Natasha stood around like an awkward guest, not knowing what was expected of her. But also like a guest she was eager to oblige her host, so that when Jeff asked her to take her clothes off, she did so at once. It was quickly done, anyway—she only had to step out of her Indian cotton skirt and slip her cheesecloth blouse over her head, and there she stood—inadequate, but bare and willing. Jeff looked her up and down; he was surprised both by what he saw—he was used to girls who were girls—and by her attitude. He couldn't make out whether this was indifferent, experimental, or sacrificial. But there were the two of them alone in the night and he would have considered it unnatural not to get together.

Matching her politeness with some of his own, he inquired: “You sure you want to?”

She nodded and smiled, and he said, “Okay” with what was almost a sigh. He asked her to lie on the bed and she did so. They resembled doctor and patient. He stepped out of his clothes. She didn't look at him—he had a perfect boy's body, but she wouldn't have been able to appreciate that. She lay flat on her back with her arms by her sides and looked up at the light bulb. It was so bare and bright that it was like looking into the sun, but she forced herself to; she was bracing herself to feel pain and not cry out. But nothing happened
except that Jeff grew heavier on top of her and wet with perspiration like he was really working hard. “Relax, for Christ's sake,” he panted. She thought she
was
relaxed. She was prepared to continue lying still for as long as required. But this was not very long. He tumbled off her and fell beside her on the bed and lay there, exhausted and amazed.

She turned her eyes to look at him; she wondered if she had done something wrong but didn't like to ask. He looked back at her. It was strange, this meeting of their eyes—hers so dark and deep they seemed to reach down into caverns way beneath the earth and his blue and clear as a lake into which the sun could shine all the way to the bottom.

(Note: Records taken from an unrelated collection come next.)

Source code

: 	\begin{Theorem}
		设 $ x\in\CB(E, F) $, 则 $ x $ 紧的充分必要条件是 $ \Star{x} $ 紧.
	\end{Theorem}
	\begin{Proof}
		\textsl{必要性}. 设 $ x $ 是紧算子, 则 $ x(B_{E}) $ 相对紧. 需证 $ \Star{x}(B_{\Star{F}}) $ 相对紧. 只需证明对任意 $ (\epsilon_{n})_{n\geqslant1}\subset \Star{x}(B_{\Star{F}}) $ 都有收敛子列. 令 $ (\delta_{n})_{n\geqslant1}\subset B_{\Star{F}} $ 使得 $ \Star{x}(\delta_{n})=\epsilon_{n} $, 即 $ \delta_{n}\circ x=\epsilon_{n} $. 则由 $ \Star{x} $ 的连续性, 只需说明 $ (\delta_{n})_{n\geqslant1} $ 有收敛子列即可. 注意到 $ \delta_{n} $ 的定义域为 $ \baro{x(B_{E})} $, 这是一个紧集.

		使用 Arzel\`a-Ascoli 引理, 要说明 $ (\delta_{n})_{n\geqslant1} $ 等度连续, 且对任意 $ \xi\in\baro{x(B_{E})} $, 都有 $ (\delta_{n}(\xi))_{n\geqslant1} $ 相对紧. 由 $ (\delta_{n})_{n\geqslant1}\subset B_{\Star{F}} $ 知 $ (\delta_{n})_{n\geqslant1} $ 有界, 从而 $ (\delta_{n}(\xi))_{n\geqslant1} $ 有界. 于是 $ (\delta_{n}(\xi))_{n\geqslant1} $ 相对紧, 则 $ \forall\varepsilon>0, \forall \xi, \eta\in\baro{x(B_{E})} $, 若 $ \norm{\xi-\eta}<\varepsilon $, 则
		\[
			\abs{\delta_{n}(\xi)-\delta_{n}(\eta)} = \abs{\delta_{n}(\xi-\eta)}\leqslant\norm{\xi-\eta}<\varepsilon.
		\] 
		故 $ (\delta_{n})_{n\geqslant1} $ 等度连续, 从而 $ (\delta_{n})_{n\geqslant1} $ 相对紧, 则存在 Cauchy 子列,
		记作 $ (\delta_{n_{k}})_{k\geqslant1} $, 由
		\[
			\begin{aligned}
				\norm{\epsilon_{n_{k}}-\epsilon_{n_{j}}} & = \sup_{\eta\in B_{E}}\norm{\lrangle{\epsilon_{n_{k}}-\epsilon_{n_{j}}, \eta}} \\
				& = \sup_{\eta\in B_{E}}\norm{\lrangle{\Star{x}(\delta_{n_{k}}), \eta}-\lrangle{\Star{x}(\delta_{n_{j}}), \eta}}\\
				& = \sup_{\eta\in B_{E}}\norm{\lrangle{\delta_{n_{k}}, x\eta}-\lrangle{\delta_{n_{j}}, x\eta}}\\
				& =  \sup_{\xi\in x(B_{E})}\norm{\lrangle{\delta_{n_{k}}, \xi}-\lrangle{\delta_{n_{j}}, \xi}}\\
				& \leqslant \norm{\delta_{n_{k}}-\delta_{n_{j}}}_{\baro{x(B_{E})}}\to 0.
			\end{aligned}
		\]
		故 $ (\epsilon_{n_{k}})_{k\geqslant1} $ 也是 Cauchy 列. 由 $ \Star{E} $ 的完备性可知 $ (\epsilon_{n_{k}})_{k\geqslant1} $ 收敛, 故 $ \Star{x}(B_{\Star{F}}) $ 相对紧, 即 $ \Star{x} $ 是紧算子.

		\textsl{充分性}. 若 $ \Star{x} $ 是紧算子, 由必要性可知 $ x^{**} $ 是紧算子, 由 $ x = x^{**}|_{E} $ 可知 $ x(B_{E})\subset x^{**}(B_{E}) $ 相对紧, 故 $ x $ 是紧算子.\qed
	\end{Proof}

“You remind me of someone,” he said. “Someone I knew as a kid. Myrtle her name was—she was half Indian and living with her mom in this shack in the Great Smokies. Her old lady didn't like it, her playing with me, on account I had a bad name around there. But we didn't do anything bad—we had nice games, a bit sexual but clean.” He raised his hand to the switch he had fixed up so he could turn the light off without getting out of bed. He said: “It's like that with you; like we're both ten years old.”